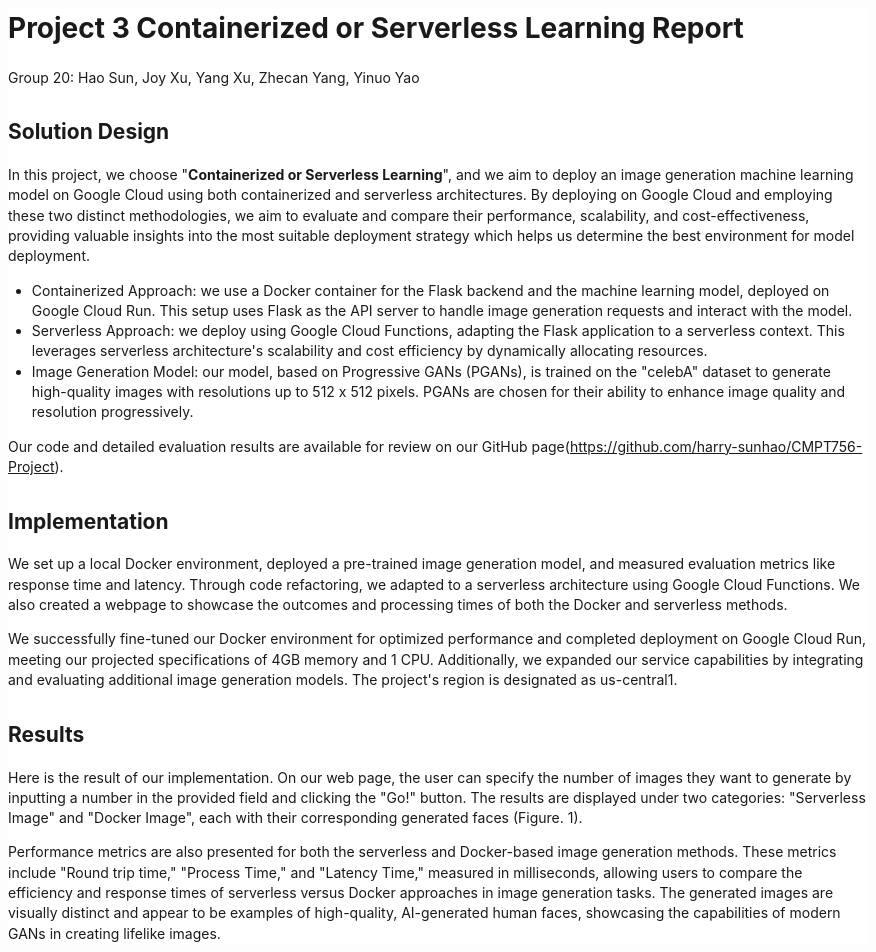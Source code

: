 # Project 3 Containerized or Serverless Learning Report

Group 20: Hao Sun, Joy Xu, Yang Xu, Zhecan Yang, Yinuo Yao

## **Solution Design**

In this project, we choose "**Containerized or Serverless Learning**", and we aim to deploy an image generation machine learning model on Google Cloud using both containerized and serverless architectures. By deploying on Google Cloud and employing these two distinct methodologies, we aim to evaluate and compare their performance, scalability, and cost-effectiveness, providing valuable insights into the most suitable deployment strategy which helps us determine the best environment for model deployment.

- Containerized Approach: we use a Docker container for the Flask backend and the machine learning model, deployed on Google Cloud Run. This setup uses Flask as the API server to handle image generation requests and interact with the model.
- Serverless Approach: we deploy using Google Cloud Functions, adapting the Flask application to a serverless context. This leverages serverless architecture's scalability and cost efficiency by dynamically allocating resources.
- Image Generation Model: our model, based on Progressive GANs (PGANs), is trained on the "celebA" dataset to generate high-quality images with resolutions up to 512 x 512 pixels. PGANs are chosen for their ability to enhance image quality and resolution progressively.

Our code and detailed evaluation results are available for review on our GitHub page(https://github.com/harry-sunhao/CMPT756-Project).

## **Implementation**

We set up a local Docker environment, deployed a pre-trained image generation model, and measured evaluation metrics like response time and latency. Through code refactoring, we adapted to a serverless architecture using Google Cloud Functions. We also created a webpage to showcase the outcomes and processing times of both the Docker and serverless methods.

We successfully fine-tuned our Docker environment for optimized performance and completed deployment on Google Cloud Run, meeting our projected specifications of 4GB memory and 1 CPU. Additionally, we expanded our service capabilities by integrating and evaluating additional image generation models. The project's region is designated as us-central1.

## **Results**

Here is the result of our implementation. On our web page, the user can specify the number of images they want to generate by inputting a number in the provided field and clicking the "Go!" button. The results are displayed under two categories: "Serverless Image" and "Docker Image", each with their corresponding generated faces (Figure. 1).

Performance metrics are also presented for both the serverless and Docker-based image generation methods. These metrics include "Round trip time," "Process Time," and "Latency Time," measured in milliseconds, allowing users to compare the efficiency and response times of serverless versus Docker approaches in image generation tasks. The generated images are visually distinct and appear to be examples of high-quality, AI-generated human faces, showcasing the capabilities of modern GANs in creating lifelike images.
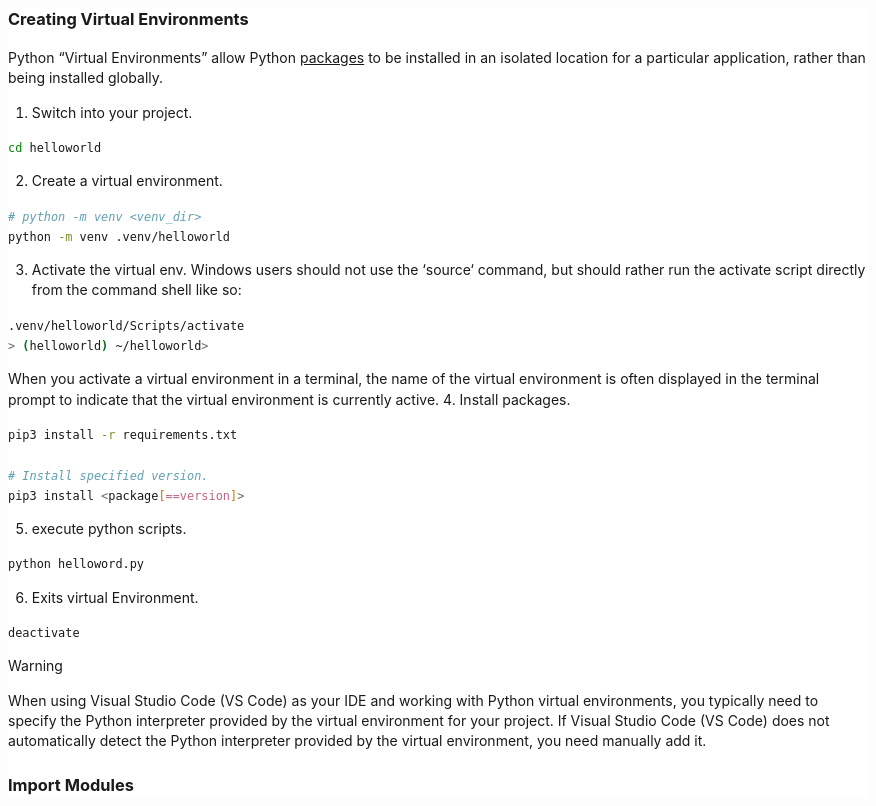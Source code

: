 ### Creating Virtual Environments

Python “Virtual Environments” allow Python [packages](https://packaging.python.org/en/latest/glossary/#term-Distribution-Package) to be installed in an isolated location for a particular application, rather than being installed globally.

1. Switch into your project.

```bash
cd helloworld
```

2. Create a virtual environment.

```bash
# python -m venv <venv_dir>
python -m venv .venv/helloworld
```

3. Activate the virtual env. Windows users should not use the ‘source‘ command, but should rather run the activate script directly from the command shell like so:

```bash
.venv/helloworld/Scripts/activate
> (helloworld) ~/helloworld>
```

When you activate a virtual environment in a terminal, the name of the virtual environment is often displayed in the terminal prompt to indicate that the virtual environment is currently active.
4. Install packages.

```bash
pip3 install -r requirements.txt

# Install specified version.
pip3 install <package[==version]>
```

5. execute python scripts.

```bash
python helloword.py
```

6. Exits virtual Environment.

```bash
deactivate
```

>[!warning]
>When using Visual Studio Code (VS Code) as your IDE and working with Python virtual environments, you typically need to specify the Python interpreter provided by the virtual environment for your project.
>If Visual Studio Code (VS Code) does not automatically detect the Python interpreter provided by the virtual environment, you need manually add it.
>
### Import Modules
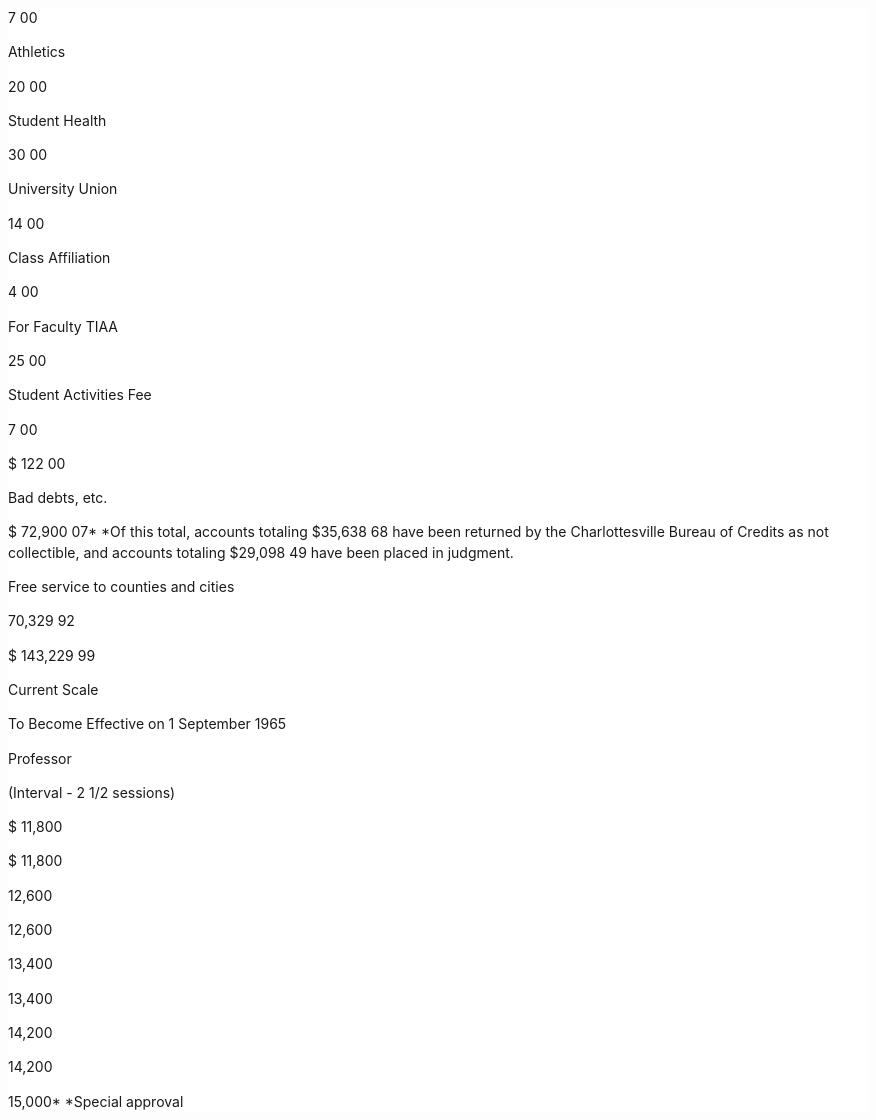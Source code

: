 7 00

Athletics

20 00

Student Health

30 00

University Union

14 00

Class Affiliation

4 00

For Faculty TIAA

25 00

Student Activities Fee

7 00

$ 122 00

Bad debts, etc.

$ 72,900 07\* \*Of this total, accounts totaling $35,638 68 have been returned by the Charlottesville Bureau of Credits as not collectible, and accounts totaling $29,098 49 have been placed in judgment.

Free service to counties and cities

70,329 92

$ 143,229 99

Current Scale

To Become Effective on 1 September 1965

Professor

(Interval - 2 1/2 sessions)

$ 11,800

$ 11,800

12,600

12,600

13,400

13,400

14,200

14,200

15,000\* \*Special approval
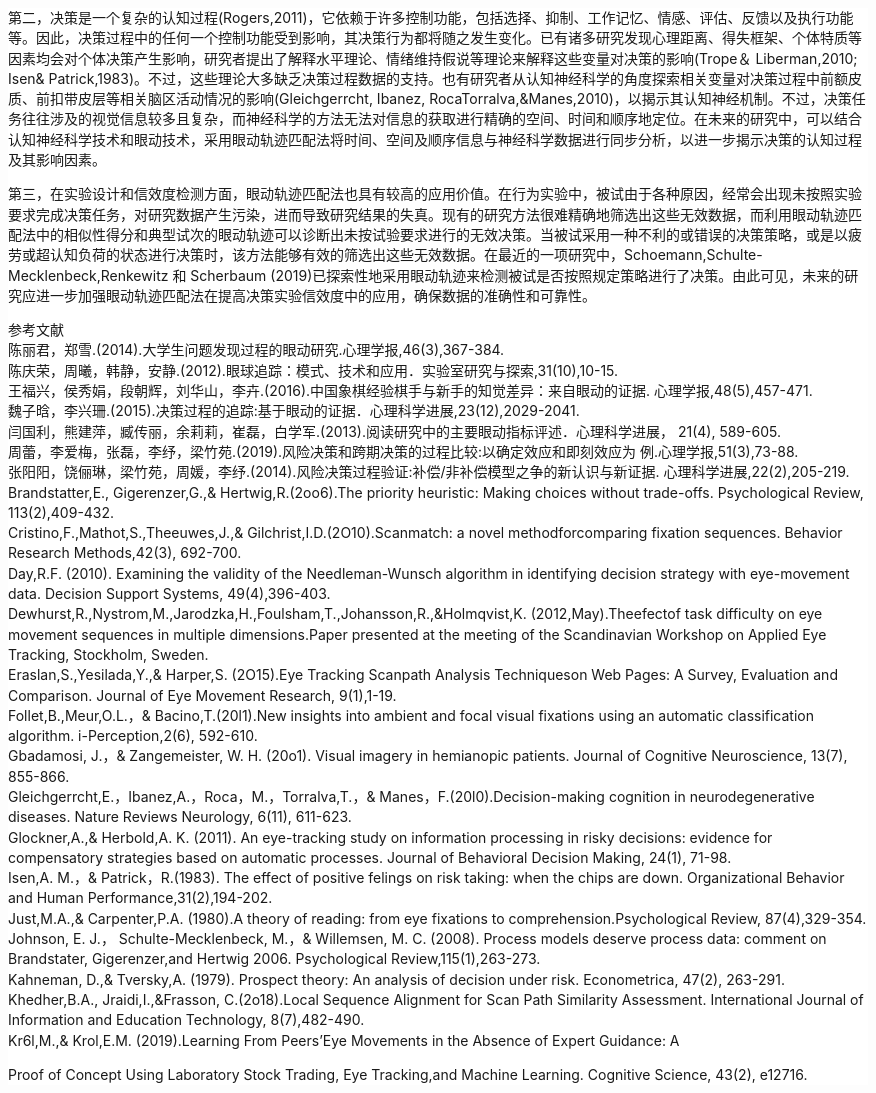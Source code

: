 第二，决策是一个复杂的认知过程(Rogers,2011)，它依赖于许多控制功能，包括选择、抑制、工作记忆、情感、评估、反馈以及执行功能等。因此，决策过程中的任何一个控制功能受到影响，其决策行为都将随之发生变化。已有诸多研究发现心理距离、得失框架、个体特质等因素均会对个体决策产生影响，研究者提出了解释水平理论、情绪维持假说等理论来解释这些变量对决策的影响(Trope＆ Liberman,2010; Isen& Patrick,1983)。不过，这些理论大多缺乏决策过程数据的支持。也有研究者从认知神经科学的角度探索相关变量对决策过程中前额皮质、前扣带皮层等相关脑区活动情况的影响(Gleichgerrcht, Ibanez, RocaTorralva,&Manes,2010)，以揭示其认知神经机制。不过，决策任务往往涉及的视觉信息较多且复杂，而神经科学的方法无法对信息的获取进行精确的空间、时间和顺序地定位。在未来的研究中，可以结合认知神经科学技术和眼动技术，采用眼动轨迹匹配法将时间、空间及顺序信息与神经科学数据进行同步分析，以进一步揭示决策的认知过程及其影响因素。

第三，在实验设计和信效度检测方面，眼动轨迹匹配法也具有较高的应用价值。在行为实验中，被试由于各种原因，经常会出现未按照实验要求完成决策任务，对研究数据产生污染，进而导致研究结果的失真。现有的研究方法很难精确地筛选出这些无效数据，而利用眼动轨迹匹配法中的相似性得分和典型试次的眼动轨迹可以诊断出未按试验要求进行的无效决策。当被试采用一种不利的或错误的决策策略，或是以疲劳或超认知负荷的状态进行决策时，该方法能够有效的筛选出这些无效数据。在最近的一项研究中，Schoemann,Schulte-Mecklenbeck,Renkewitz 和 Scherbaum (2019)已探索性地采用眼动轨迹来检测被试是否按照规定策略进行了决策。由此可见，未来的研究应进一步加强眼动轨迹匹配法在提高决策实验信效度中的应用，确保数据的准确性和可靠性。

参考文献   
陈丽君，郑雪.(2014).大学生问题发现过程的眼动研究.心理学报,46(3),367-384.   
陈庆荣，周曦，韩静，安静.(2012).眼球追踪：模式、技术和应用．实验室研究与探索,31(10),10-15.   
王福兴，侯秀娟，段朝辉，刘华山，李卉.(2016).中国象棋经验棋手与新手的知觉差异：来自眼动的证据. 心理学报,48(5),457-471.   
魏子晗，李兴珊.(2015).决策过程的追踪:基于眼动的证据．心理科学进展,23(12),2029-2041.   
闫国利，熊建萍，臧传丽，余莉莉，崔磊，白学军.(2013).阅读研究中的主要眼动指标评述．心理科学进展， 21(4), 589-605.   
周蕾，李爱梅，张磊，李纾，梁竹苑.(2019).风险决策和跨期决策的过程比较:以确定效应和即刻效应为 例.心理学报,51(3),73-88.   
张阳阳，饶俪琳，梁竹苑，周媛，李纾.(2014).风险决策过程验证:补偿/非补偿模型之争的新认识与新证据. 心理科学进展,22(2),205-219.   
Brandstatter,E., Gigerenzer,G.,& Hertwig,R.(2oo6).The priority heuristic: Making choices without trade-offs. Psychological Review, 113(2),409-432.   
Cristino,F.,Mathot,S.,Theeuwes,J.,& Gilchrist,I.D.(2O10).Scanmatch: a novel methodforcomparing fixation sequences. Behavior Research Methods,42(3), 692-700.   
Day,R.F. (2010). Examining the validity of the Needleman-Wunsch algorithm in identifying decision strategy with eye-movement data. Decision Support Systems, 49(4),396-403.   
Dewhurst,R.,Nystrom,M.,Jarodzka,H.,Foulsham,T.,Johansson,R.,&Holmqvist,K. (2012,May).Theefectof task difficulty on eye movement sequences in multiple dimensions.Paper presented at the meeting of the Scandinavian Workshop on Applied Eye Tracking, Stockholm, Sweden.   
Eraslan,S.,Yesilada,Y.,& Harper,S. (2O15).Eye Tracking Scanpath Analysis Techniqueson Web Pages: A Survey, Evaluation and Comparison. Journal of Eye Movement Research, 9(1),1-19.   
Follet,B.,Meur,O.L.，& Bacino,T.(20l1).New insights into ambient and focal visual fixations using an automatic classification algorithm. i-Perception,2(6), 592-610.   
Gbadamosi, J.，& Zangemeister, W. H. (20o1). Visual imagery in hemianopic patients. Journal of Cognitive Neuroscience, 13(7), 855-866.   
Gleichgerrcht,E.，Ibanez,A.，Roca，M.，Torralva,T.，& Manes，F.(20l0).Decision-making cognition in neurodegenerative diseases. Nature Reviews Neurology, 6(11), 611-623.   
Glockner,A.,& Herbold,A. K. (2011). An eye-tracking study on information processing in risky decisions: evidence for compensatory strategies based on automatic processes. Journal of Behavioral Decision Making, 24(1), 71-98.   
Isen,A. M.，& Patrick，R.(1983). The effect of positive felings on risk taking: when the chips are down. Organizational Behavior and Human Performance,31(2),194-202.   
Just,M.A.,& Carpenter,P.A. (1980).A theory of reading: from eye fixations to comprehension.Psychological Review, 87(4),329-354.   
Johnson, E. J.， Schulte-Mecklenbeck, M.，& Willemsen, M. C. (2008). Process models deserve process data: comment on Brandstater, Gigerenzer,and Hertwig 2006. Psychological Review,115(1),263-273.   
Kahneman, D.,& Tversky,A. (1979). Prospect theory: An analysis of decision under risk. Econometrica, 47(2), 263-291.   
Khedher,B.A., Jraidi,I.,&Frasson, C.(2o18).Local Sequence Alignment for Scan Path Similarity Assessment. International Journal of Information and Education Technology, 8(7),482-490.   
Kr6l,M.,& Krol,E.M. (2019).Learning From Peers’Eye Movements in the Absence of Expert Guidance: A

Proof of Concept Using Laboratory Stock Trading, Eye Tracking,and Machine Learning. Cognitive Science, 43(2), e12716.
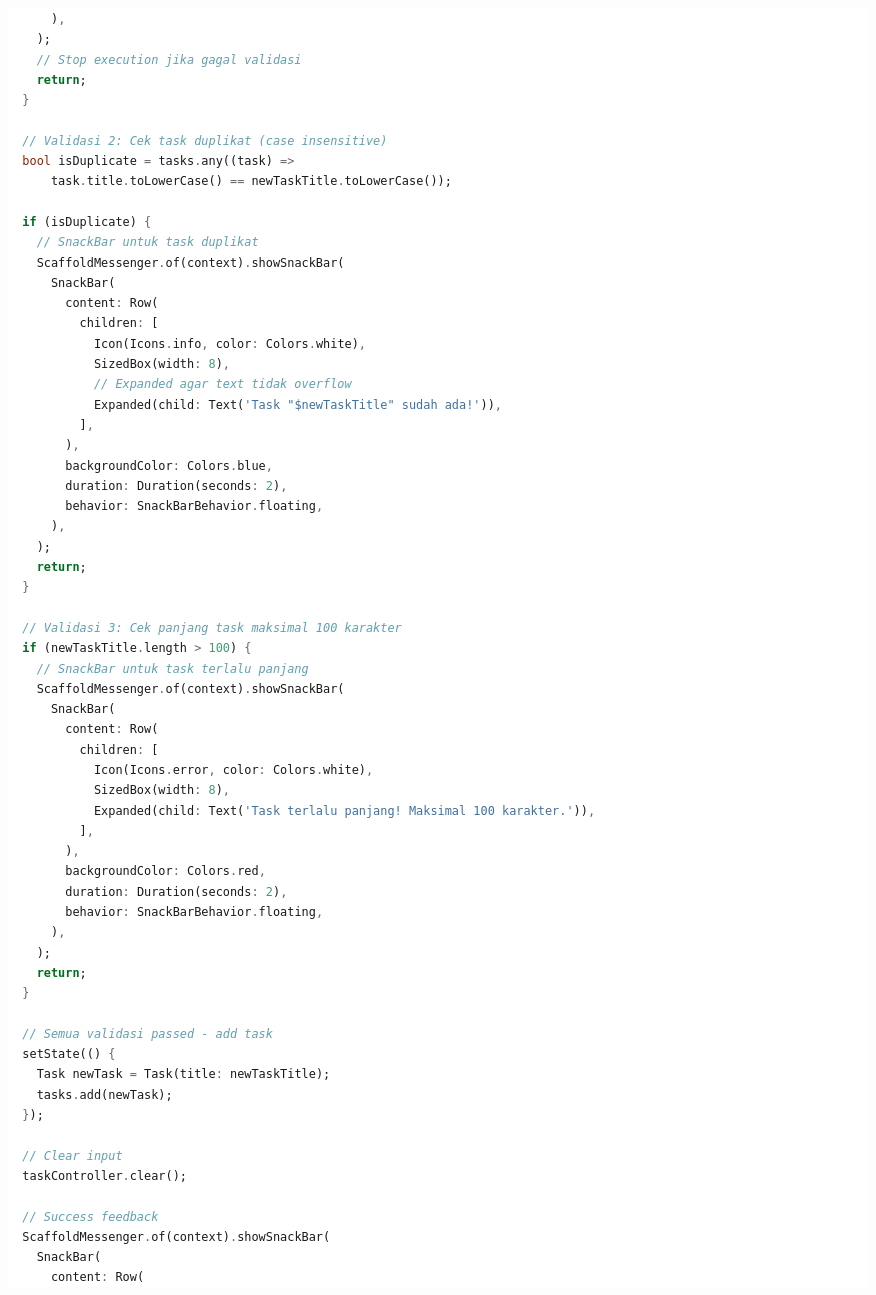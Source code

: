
 ```dart
      ),
    );
    // Stop execution jika gagal validasi
    return;
  }

  // Validasi 2: Cek task duplikat (case insensitive)
  bool isDuplicate = tasks.any((task) =>
      task.title.toLowerCase() == newTaskTitle.toLowerCase());

  if (isDuplicate) {
    // SnackBar untuk task duplikat
    ScaffoldMessenger.of(context).showSnackBar(
      SnackBar(
        content: Row(
          children: [
            Icon(Icons.info, color: Colors.white),
            SizedBox(width: 8),
            // Expanded agar text tidak overflow
            Expanded(child: Text('Task "$newTaskTitle" sudah ada!')),
          ],
        ),
        backgroundColor: Colors.blue,
        duration: Duration(seconds: 2),
        behavior: SnackBarBehavior.floating,
      ),
    );
    return;
  }

  // Validasi 3: Cek panjang task maksimal 100 karakter
  if (newTaskTitle.length > 100) {
    // SnackBar untuk task terlalu panjang
    ScaffoldMessenger.of(context).showSnackBar(
      SnackBar(
        content: Row(
          children: [
            Icon(Icons.error, color: Colors.white),
            SizedBox(width: 8),
            Expanded(child: Text('Task terlalu panjang! Maksimal 100 karakter.')),
          ],
        ),
        backgroundColor: Colors.red,
        duration: Duration(seconds: 2),
        behavior: SnackBarBehavior.floating,
      ),
    );
    return;
  }

  // Semua validasi passed - add task
  setState(() {
    Task newTask = Task(title: newTaskTitle);
    tasks.add(newTask);
  });

  // Clear input
  taskController.clear();

  // Success feedback
  ScaffoldMessenger.of(context).showSnackBar(
    SnackBar(
      content: Row(
```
※
What needs to be done —
Every line containing the string "Student" should be pulled from the listing and copied.

Written answer —
Student Health
Student Activities Fee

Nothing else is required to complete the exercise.